MARYSVILLE — A peach tea jug with a chrome spout was perched on a counter at the Marysville Historical Society for Ferne Ullestad’s 100th birthday party April 30.
It was a bit full circle for the centenarian. Decades ago, Ferne Ullestad served up homemade canned peaches on toast for guests at her home in Marysville’s Sunnyside neighborhood.
The Ullestad home was always a “safe haven,” her daughter Wanda Reed said. She always whipped up something for her four kids — Darwen, Dean, Sharon and Wanda — and their friends.
“She burnt dinners often,” Reed said, laughing. “She was known for her hospitality, not her cooking. … She loves unconditionally.”
At her birthday party, the love was reverberating through tables full with over 50 family members coming from as far as Missouri. At the front was Ferne Ullestad, embracing cousins, nieces and nephews — some of whom she hadn’t seen for years.
Ferne Ullestad is losing her vision and hearing, but with her forehead pressed against others’ she remembered who they were and, often, broke into a wide smile. She held family members tightly by the arms or shoulders while catching up.
Ferne Ullestad told The Daily Herald she credits her longevity to her kids.
“It was through all their help,” she said, smiling.
Just five years ago, Ferne Ullestad shook her head when her daughter Sharon Volker said she’d be a record-breaker in her family if she made it to 100.
“She’s always told me, ‘No way, I don’t want to live to 100,” her son Darwen Ullestad said.
Ferne Ullestad turned 100 on April 6, and she waited a few more weeks for the party April 30. As people starting filling the historical society, she spread her arms wide with a “100 and fabulous” sash draped over her shoulder.
She kept asking her sister Ruby Linde for a list of all the guests so she could thank them after the party, Linde said.
Volker said if she has learned anything from her mother over the years, it’s to love and care for others. That’s probably what brought her back to Marysville to care for her aging mother in the 2010s, she said.
All four of Ferne Ullestad’s kids were adopted soon after she and her husband, Bob Ullestad, moved to Marysville in the 1960s.
As a middle child in a family of 11 kids, Ferne Ullestad has always been a caregiver, Linde said.
She grew up on a small farm in North Dakota where the family worked and lived both by daylight and the seasons. They woke early to care for the cows, pigs, chickens, turkeys and horses. In the fall, they spent hours canning fruit.
Linde, now 94, remembers bumping down the road to Devils Lake High School in North Dakota with her brother Ralph Berg at the wheel of the family’s Model A Ford.
Linde’s older sister Ferne helped care for her and their siblings, Ralph Berg, Cleo Carlson and Dennis Berg. They lived “on the wrong side of the county road,” so they had to drive 9 miles to school, instead of 2, to the nearest high school.

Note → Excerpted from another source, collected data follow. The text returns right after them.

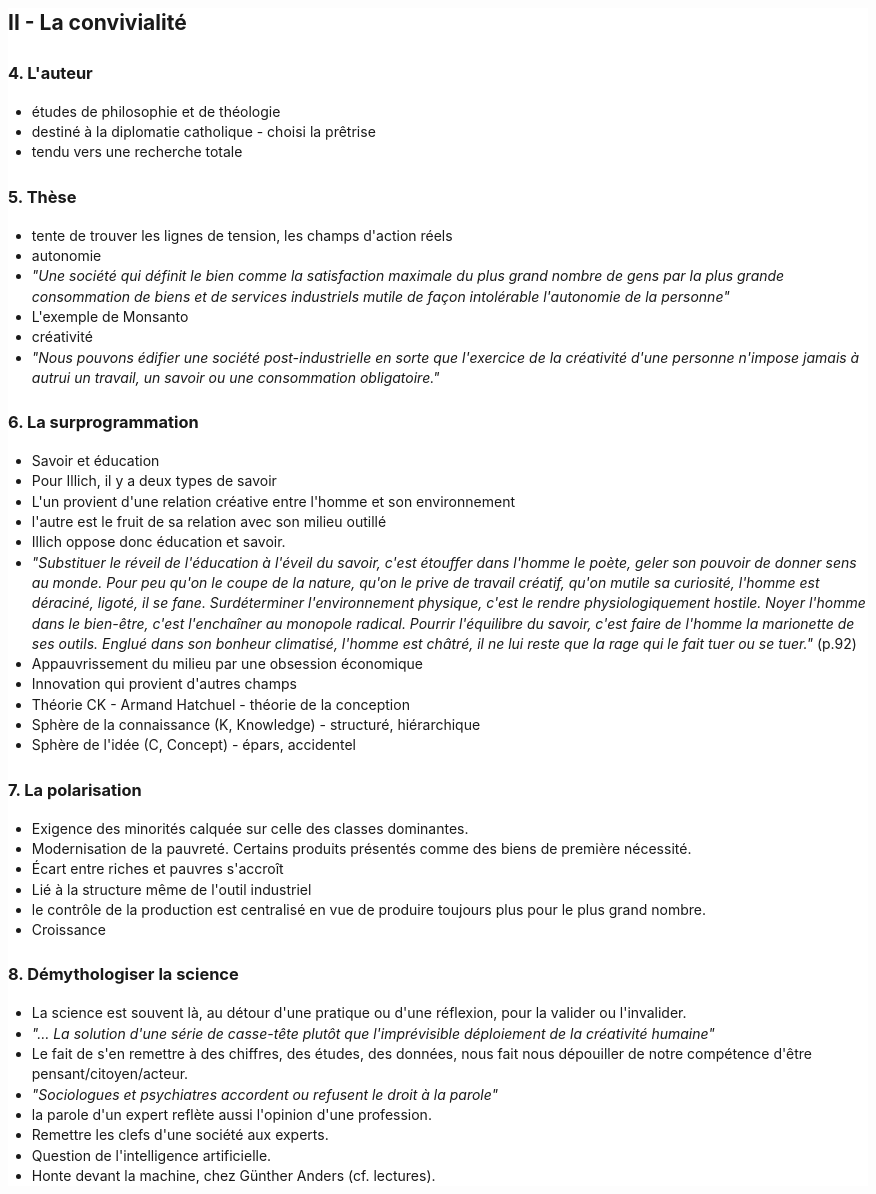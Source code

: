 ## II - La convivialité ##

### 4. L'auteur ###

- études de philosophie et de théologie
- destiné à la diplomatie catholique - choisi la prêtrise
- tendu vers une recherche totale

### 5. Thèse
- tente de trouver les lignes de tension, les champs d'action réels
- autonomie
- _"Une société qui définit le bien comme la satisfaction maximale du plus grand nombre de gens par la plus grande consommation de biens et de services industriels mutile de façon intolérable l'autonomie de la personne"_
- L'exemple de Monsanto
- créativité
- _"Nous pouvons édifier une société post-industrielle en sorte que l'exercice de la créativité d'une personne n'impose jamais à autrui un travail, un savoir ou une consommation obligatoire."_

### 6. La surprogrammation
- Savoir et éducation
- Pour Illich, il y a deux types de savoir
- L'un provient d'une relation créative entre l'homme et son environnement
- l'autre est le fruit de sa relation avec son milieu outillé
- Illich oppose donc éducation et savoir.
- _"Substituer le réveil de l'éducation à l'éveil du savoir, c'est étouffer dans l'homme le poète, geler son pouvoir de donner sens au monde. Pour peu qu'on le coupe de la nature, qu'on le prive de travail créatif, qu'on mutile sa curiosité, l'homme est déraciné, ligoté, il se fane. Surdéterminer l'environnement physique, c'est le rendre physiologiquement hostile. Noyer l'homme dans le bien-être, c'est l'enchaîner au monopole radical. Pourrir l'équilibre du savoir, c'est faire de l'homme la marionette de ses outils. Englué dans son bonheur climatisé, l'homme est châtré, il ne lui reste que la rage qui le fait tuer ou se tuer."_ (p.92)
- Appauvrissement du milieu par une obsession économique
- Innovation qui provient d'autres champs
- Théorie CK - Armand Hatchuel - théorie de la conception
- Sphère de la connaissance (K, Knowledge) - structuré, hiérarchique
- Sphère de l'idée (C, Concept) - épars, accidentel

### 7. La polarisation
- Exigence des minorités calquée sur celle des classes dominantes.
- Modernisation de la pauvreté. Certains produits présentés comme des biens de première nécessité.
- Écart entre riches et pauvres s'accroît
- Lié à la structure même de l'outil industriel
- le contrôle de la production est centralisé en vue de produire toujours plus pour le plus grand nombre.
- Croissance

### 8. Démythologiser la science
- La science est souvent là, au détour d'une pratique ou d'une réflexion, pour la valider ou l'invalider.
- _"… La solution d'une série de casse-tête plutôt que l'imprévisible déploiement de la créativité humaine"_
- Le fait de s'en remettre à des chiffres, des études, des données, nous fait nous dépouiller de notre compétence d'être pensant/citoyen/acteur.
- _"Sociologues et psychiatres accordent ou refusent le droit à la parole"_
- la parole d'un expert reflète aussi l'opinion d'une profession.
- Remettre les clefs d'une société aux experts.
- Question de l'intelligence artificielle.
- Honte devant la machine, chez Günther Anders (cf. lectures).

Ferne Ullestad always made it happen.
“She was the boss,” Linde said.
She was also a boss on the basketball court, where she helped lead her high school team to multiple state championships in the 1930s, her son Darwen Ullestad said.
Newspaper clippings from the ’80s reveal Ferne Ullestad passed on her athletic prowess to her kids.
Ferne Ullestad often drove her kids to tournaments and came to fundraisers at the local drive-in burger joint.
While raising her four kids, she built relationships across the community, despite having “never been much of a socialite,” Linde said.
At Volker’s childhood watering holes — like the Arctic Circle on State Avenue and the Burger Stop on Second Avenue — people always greeted Ferne Ullestad by name. Even today, the Biringer family still remembers her when she comes to the Arlington farmstand to pick up a basket of strawberries, Volker said.
“My mom always took people for who they were,” Darwen Ullestad said. “She was never judgmental about anybody. She always had the kindness in her heart to forgive everything anybody did wrong. That’s just who she is — a pretty rare breed.”
Over the years, Ferne Ullestad watched strawberry fields turn into subdivisions. The farmland across from the Ullestad kids’ childhood home became apartments.
Marysville stayed the same at its core. Ferne Ullestad said, “I always enjoyed the people.”